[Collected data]
_ _ _ _ _ _ _

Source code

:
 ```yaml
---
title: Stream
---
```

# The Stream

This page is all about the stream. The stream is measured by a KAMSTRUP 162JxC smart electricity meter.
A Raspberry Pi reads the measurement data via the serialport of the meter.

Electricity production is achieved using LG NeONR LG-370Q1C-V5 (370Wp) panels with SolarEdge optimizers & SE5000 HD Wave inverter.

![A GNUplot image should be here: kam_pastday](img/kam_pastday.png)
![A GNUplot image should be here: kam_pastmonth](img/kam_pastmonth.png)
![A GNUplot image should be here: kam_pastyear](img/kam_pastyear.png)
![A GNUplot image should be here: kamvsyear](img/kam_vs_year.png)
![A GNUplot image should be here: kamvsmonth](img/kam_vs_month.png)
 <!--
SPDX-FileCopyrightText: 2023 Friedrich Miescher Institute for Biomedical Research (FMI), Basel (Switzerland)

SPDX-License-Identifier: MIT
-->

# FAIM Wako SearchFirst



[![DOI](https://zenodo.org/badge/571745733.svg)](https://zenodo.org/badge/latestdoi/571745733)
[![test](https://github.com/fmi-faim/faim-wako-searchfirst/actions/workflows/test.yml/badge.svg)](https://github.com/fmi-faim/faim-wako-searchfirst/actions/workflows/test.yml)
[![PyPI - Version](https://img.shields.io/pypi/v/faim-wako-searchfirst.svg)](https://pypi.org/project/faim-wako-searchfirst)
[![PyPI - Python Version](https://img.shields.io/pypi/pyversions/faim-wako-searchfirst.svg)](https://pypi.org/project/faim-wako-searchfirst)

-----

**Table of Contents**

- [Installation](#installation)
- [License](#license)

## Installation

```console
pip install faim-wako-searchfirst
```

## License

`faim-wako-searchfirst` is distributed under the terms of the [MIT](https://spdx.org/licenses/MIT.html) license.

_ _ _ _ _ _ _

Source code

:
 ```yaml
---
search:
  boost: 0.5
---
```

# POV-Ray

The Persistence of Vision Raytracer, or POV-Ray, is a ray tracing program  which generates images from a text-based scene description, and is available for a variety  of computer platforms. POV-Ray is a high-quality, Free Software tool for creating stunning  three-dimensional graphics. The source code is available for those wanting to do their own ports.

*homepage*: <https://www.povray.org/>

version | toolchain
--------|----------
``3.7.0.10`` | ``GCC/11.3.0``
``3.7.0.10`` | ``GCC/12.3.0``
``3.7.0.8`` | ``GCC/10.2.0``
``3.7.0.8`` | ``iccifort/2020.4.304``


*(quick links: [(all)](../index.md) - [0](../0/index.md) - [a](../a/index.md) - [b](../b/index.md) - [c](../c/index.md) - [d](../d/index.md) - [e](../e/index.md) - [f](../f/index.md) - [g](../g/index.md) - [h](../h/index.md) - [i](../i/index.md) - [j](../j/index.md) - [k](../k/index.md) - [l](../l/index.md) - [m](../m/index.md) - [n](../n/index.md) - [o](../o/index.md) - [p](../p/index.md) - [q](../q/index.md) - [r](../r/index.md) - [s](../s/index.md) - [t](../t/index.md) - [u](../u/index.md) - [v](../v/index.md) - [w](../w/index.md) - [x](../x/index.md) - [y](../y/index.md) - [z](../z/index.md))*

_ _ _ _ _ _ _

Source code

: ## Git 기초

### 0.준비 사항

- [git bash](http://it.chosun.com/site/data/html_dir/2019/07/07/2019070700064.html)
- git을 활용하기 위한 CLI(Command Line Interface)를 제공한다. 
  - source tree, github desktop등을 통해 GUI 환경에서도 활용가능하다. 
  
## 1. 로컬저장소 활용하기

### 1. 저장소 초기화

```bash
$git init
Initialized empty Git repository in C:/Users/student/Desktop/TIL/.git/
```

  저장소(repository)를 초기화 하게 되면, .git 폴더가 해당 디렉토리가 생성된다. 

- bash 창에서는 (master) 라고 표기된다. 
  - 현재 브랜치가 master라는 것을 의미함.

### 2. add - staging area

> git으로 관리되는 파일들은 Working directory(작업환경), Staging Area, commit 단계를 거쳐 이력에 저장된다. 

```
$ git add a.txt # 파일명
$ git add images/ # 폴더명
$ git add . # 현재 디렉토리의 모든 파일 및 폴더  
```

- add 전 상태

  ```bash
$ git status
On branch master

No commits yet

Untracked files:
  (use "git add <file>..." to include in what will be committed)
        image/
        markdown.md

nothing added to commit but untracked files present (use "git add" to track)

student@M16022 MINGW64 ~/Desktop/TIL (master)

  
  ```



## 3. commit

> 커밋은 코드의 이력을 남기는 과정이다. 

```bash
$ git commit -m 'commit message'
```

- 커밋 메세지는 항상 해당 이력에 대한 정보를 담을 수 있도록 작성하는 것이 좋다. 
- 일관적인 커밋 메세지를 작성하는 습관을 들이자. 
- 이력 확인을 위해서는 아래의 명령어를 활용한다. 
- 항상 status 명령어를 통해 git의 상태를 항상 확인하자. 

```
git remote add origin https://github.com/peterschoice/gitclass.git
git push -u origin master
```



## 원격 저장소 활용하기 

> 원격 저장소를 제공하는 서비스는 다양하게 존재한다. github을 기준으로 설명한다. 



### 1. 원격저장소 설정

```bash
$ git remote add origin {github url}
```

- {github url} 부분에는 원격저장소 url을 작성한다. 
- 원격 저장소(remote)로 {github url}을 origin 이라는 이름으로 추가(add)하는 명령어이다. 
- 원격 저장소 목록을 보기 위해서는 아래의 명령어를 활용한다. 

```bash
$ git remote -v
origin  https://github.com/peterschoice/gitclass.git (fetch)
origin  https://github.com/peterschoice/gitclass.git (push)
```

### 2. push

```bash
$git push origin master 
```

_ _ _ _ _ _ _

## Exercise goal
Scan the entries above and copy each line where "repository" occurs.

## Your response
Initialized empty Git repository in C:/Users/student/Desktop/TIL/.git/
  저장소(repository)를 초기화 하게 되면, .git 폴더가 해당 디렉토리가 생성된다. 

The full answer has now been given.